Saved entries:
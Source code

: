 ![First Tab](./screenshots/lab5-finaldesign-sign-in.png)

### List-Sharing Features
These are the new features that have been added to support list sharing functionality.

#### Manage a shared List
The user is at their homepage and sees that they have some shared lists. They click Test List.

Aim of the task: Your answer must be the records above, repeated exactly.

Exercise answer:
Source code

: ![First Tab](./screenshots/lab5-finaldesign-sign-in.png)

### List-Sharing Features
These are the new features that have been added to support list sharing functionality.

#### Manage a shared List
The user is at their homepage and sees that they have some shared lists. They click Test List.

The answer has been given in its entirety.